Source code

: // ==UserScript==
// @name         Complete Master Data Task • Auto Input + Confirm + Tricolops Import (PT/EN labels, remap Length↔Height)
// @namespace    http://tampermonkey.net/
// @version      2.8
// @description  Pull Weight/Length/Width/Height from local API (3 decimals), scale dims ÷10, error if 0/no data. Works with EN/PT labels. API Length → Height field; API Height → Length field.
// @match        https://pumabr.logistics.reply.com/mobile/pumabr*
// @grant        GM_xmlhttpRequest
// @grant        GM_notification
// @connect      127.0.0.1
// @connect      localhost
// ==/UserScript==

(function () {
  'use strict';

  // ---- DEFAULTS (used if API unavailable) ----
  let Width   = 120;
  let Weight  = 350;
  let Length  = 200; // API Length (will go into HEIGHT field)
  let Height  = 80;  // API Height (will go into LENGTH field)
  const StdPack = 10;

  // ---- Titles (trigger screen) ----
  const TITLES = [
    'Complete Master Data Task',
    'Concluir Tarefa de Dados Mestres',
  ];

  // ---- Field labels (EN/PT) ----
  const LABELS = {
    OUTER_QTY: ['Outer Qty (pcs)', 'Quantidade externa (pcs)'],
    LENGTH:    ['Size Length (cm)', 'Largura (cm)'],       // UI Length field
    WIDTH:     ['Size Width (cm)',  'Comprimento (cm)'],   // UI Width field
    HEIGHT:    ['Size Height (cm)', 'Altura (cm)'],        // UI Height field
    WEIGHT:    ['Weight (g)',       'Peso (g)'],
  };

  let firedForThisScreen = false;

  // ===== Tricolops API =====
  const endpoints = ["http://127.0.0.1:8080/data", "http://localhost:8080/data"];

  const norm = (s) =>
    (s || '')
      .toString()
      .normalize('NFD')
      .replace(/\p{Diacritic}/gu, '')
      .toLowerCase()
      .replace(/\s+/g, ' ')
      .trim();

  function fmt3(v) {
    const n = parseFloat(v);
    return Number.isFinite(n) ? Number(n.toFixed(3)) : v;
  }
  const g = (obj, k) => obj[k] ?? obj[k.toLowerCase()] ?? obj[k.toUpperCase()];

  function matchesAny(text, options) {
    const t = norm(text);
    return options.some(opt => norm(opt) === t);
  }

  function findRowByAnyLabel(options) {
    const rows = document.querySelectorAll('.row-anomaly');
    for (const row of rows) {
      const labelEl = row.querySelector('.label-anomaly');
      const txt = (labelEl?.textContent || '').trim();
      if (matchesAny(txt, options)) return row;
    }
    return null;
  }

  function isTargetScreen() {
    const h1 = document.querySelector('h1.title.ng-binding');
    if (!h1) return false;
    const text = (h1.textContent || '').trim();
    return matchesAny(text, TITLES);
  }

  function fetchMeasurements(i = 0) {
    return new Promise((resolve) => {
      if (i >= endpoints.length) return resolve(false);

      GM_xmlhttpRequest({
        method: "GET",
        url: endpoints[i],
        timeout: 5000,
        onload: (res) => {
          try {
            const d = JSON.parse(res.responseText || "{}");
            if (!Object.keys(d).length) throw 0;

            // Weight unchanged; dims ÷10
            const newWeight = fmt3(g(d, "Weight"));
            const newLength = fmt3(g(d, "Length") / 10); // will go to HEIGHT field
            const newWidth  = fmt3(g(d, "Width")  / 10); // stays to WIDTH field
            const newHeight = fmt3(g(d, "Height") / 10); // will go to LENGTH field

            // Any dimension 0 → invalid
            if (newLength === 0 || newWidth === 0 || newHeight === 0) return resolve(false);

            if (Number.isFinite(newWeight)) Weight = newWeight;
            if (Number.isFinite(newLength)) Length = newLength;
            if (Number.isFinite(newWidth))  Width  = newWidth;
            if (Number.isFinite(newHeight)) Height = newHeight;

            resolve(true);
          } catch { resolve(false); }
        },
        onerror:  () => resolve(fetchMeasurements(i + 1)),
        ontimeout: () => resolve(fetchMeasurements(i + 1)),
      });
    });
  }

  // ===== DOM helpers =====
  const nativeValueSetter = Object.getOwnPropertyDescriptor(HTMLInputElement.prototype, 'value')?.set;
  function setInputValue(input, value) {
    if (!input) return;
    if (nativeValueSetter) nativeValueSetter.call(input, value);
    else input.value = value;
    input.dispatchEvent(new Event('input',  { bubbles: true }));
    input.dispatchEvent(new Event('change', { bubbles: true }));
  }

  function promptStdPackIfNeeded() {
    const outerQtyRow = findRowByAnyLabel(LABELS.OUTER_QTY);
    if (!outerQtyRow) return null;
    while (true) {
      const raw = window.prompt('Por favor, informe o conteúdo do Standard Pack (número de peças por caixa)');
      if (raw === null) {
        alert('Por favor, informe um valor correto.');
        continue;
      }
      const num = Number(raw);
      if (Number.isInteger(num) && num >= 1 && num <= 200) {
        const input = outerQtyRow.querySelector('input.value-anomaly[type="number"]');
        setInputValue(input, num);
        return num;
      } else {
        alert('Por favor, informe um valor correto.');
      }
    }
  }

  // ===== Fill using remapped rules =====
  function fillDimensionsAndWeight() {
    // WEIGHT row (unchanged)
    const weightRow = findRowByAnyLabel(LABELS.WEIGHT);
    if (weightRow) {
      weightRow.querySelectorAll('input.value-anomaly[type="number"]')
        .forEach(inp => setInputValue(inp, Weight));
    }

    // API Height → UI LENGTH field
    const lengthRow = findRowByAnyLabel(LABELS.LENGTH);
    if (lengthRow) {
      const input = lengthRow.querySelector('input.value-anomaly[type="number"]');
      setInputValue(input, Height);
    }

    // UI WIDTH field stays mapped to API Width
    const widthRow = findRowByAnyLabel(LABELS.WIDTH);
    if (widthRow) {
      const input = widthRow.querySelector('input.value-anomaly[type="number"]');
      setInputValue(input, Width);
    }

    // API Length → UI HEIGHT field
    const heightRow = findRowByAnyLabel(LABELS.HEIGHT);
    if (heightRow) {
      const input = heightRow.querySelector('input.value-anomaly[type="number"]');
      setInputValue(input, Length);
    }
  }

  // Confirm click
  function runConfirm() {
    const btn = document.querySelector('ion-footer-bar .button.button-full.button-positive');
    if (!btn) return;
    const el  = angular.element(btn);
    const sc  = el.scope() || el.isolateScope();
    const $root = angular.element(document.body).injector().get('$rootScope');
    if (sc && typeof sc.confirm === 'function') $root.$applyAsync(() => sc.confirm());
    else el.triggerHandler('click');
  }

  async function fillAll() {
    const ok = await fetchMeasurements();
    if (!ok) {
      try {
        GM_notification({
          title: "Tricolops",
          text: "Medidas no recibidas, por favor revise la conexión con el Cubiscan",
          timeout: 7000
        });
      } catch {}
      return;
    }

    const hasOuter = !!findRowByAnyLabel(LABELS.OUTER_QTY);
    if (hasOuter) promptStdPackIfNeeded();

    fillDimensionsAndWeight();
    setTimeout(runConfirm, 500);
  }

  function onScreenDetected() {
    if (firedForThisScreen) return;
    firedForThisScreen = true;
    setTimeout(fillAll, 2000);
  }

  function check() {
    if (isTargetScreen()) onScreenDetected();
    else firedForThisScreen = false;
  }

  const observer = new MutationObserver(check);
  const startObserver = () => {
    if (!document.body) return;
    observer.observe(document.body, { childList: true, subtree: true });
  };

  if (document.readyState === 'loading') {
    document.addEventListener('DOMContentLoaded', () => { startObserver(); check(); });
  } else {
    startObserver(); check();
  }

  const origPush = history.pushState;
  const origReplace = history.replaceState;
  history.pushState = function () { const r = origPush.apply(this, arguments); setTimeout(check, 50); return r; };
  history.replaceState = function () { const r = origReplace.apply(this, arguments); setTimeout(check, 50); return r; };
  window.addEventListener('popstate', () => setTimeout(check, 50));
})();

=== PROBLEM ===
The answer must consist solely of the lines from the first line of the data to the line holding "---- Titles (trigger", each given again exactly.

=== TASK OUTPUT ===
Source code

: // ==UserScript==
// @name         Complete Master Data Task • Auto Input + Confirm + Tricolops Import (PT/EN labels, remap Length↔Height)
// @namespace    http://tampermonkey.net/
// @version      2.8
// @description  Pull Weight/Length/Width/Height from local API (3 decimals), scale dims ÷10, error if 0/no data. Works with EN/PT labels. API Length → Height field; API Height → Length field.
// @match        https://pumabr.logistics.reply.com/mobile/pumabr*
// @grant        GM_xmlhttpRequest
// @grant        GM_notification
// @connect      127.0.0.1
// @connect      localhost
// ==/UserScript==

(function () {
  'use strict';

  // ---- DEFAULTS (used if API unavailable) ----
  let Width   = 120;
  let Weight  = 350;
  let Length  = 200; // API Length (will go into HEIGHT field)
  let Height  = 80;  // API Height (will go into LENGTH field)
  const StdPack = 10;

  // ---- Titles (trigger screen) ----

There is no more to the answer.